Despite the multidimensional nature of the prosecutor’s work, legal scholars tend to offer a comparatively flat portrait of the profession, providing insight into two dimensions that shape the prosecutor’s performance. Accounts in the first dimension look outward toward external institutions that bear on prosecutors’ case-handling decisions, such as judicial review or the legislative codes that define crimes and punishments. Sketches in the second dimension encourage us to look inward, toward the prosecutor’s individual conscience.

In this Article we add depth to the existing portrait of prosecution by exploring a third dimension: the office structure and the professional identity it helps to produce or reinforce. In addition to understanding the office’s explicit policies, new prosecutors must discover the unwritten social rules, norms, and language of the profession and of their particular offices. These informal instructions do more than simply define how a prosecutor acts; they define who a prosecutor is. Our theory of prosecution also explains how different dimensions of the role interact. The structure of a prosecutor’s office helps determine and bolster the professional identity of the attorneys who work there; that identity, in turn, has the capacity to powerfully shape the prosecutor’s outputs.

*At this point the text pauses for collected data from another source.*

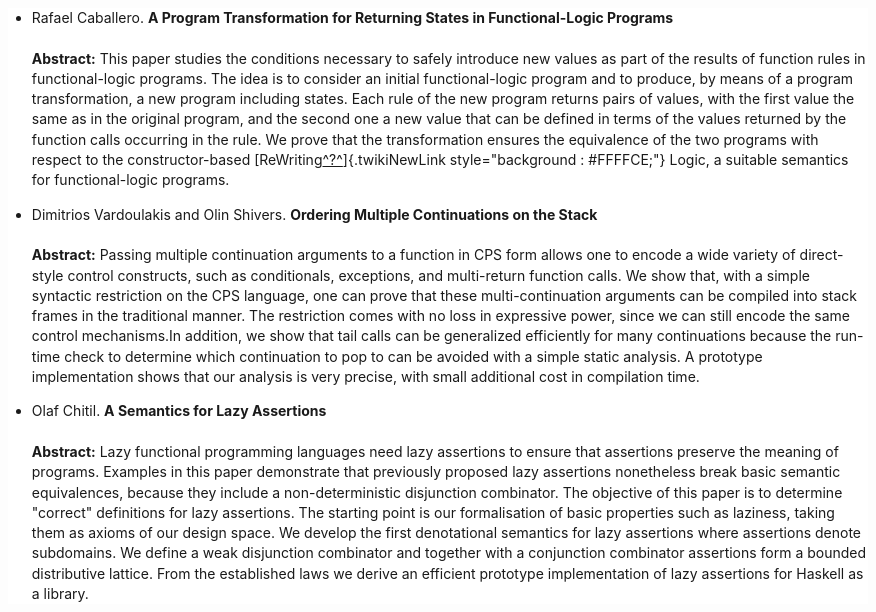 

-   Rafael Caballero. **A Program Transformation for Returning States in
    Functional-Logic Programs**\
    \
    **Abstract:** This paper studies the conditions necessary to safely
    introduce new values as part of the results of function rules in
    functional-logic programs. The idea is to consider an initial
    functional-logic program and to produce, by means of a program
    transformation, a new program including states. Each rule of the new
    program returns pairs of values, with the first value the same as in
    the original program, and the second one a new value that can be
    defined in terms of the values returned by the function calls
    occurring in the rule. We prove that the transformation ensures the
    equivalence of the two programs with respect to the
    constructor-based
    [ReWriting[^?^](http://www.program-transformation.org/edit/PEPM11/ReWriting?topicparent=PEPM11.AcceptedPapers)]{.twikiNewLink
    style="background : #FFFFCE;"} Logic, a suitable semantics for
    functional-logic programs.



-   Dimitrios Vardoulakis and Olin Shivers. **Ordering Multiple
    Continuations on the Stack**\
    \
    **Abstract:** Passing multiple continuation arguments to a function
    in CPS form allows one to encode a wide variety of direct-style
    control constructs, such as conditionals, exceptions, and
    multi-return function calls. We show that, with a simple syntactic
    restriction on the CPS language, one can prove that these
    multi-continuation arguments can be compiled into stack frames in
    the traditional manner. The restriction comes with no loss in
    expressive power, since we can still encode the same control
    mechanisms.In addition, we show that tail calls can be generalized
    efficiently for many continuations because the run-time check to
    determine which continuation to pop to can be avoided with a simple
    static analysis. A prototype implementation shows that our analysis
    is very precise, with small additional cost in compilation time.



-   Olaf Chitil. **A Semantics for Lazy Assertions**\
    \
    **Abstract:** Lazy functional programming languages need lazy
    assertions to ensure that assertions preserve the meaning of
    programs. Examples in this paper demonstrate that previously
    proposed lazy assertions nonetheless break basic semantic
    equivalences, because they include a non-deterministic disjunction
    combinator. The objective of this paper is to determine \"correct\"
    definitions for lazy assertions. The starting point is our
    formalisation of basic properties such as laziness, taking them as
    axioms of our design space. We develop the first denotational
    semantics for lazy assertions where assertions denote subdomains. We
    define a weak disjunction combinator and together with a conjunction
    combinator assertions form a bounded distributive lattice. From the
    established laws we derive an efficient prototype implementation of
    lazy assertions for Haskell as a library.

To investigate this third dimension of criminal prosecution at the state level, we conducted semi-structured interviews with misdemeanor and drug prosecutors in three offices during the 2010 calendar year. Our discussion here focuses on two particular features of office structure—the hierarchical shape of the organization’s workforce and the hiring preference for experience—to examine differences they can make in a prosecutor’s professional identity. In particular, the prosecutor’s basic attitude toward autonomy (or, conversely, the team) produces ripple effects on her relationships with other lawyers and police and on the value she places on achieving consistency across cases. By viewing prosecution through this lens, we hope to offer managers of prosecutors’ offices greater power to shape the work of their attorneys and to give the public deeper insight about the work done in its name in the criminal courts.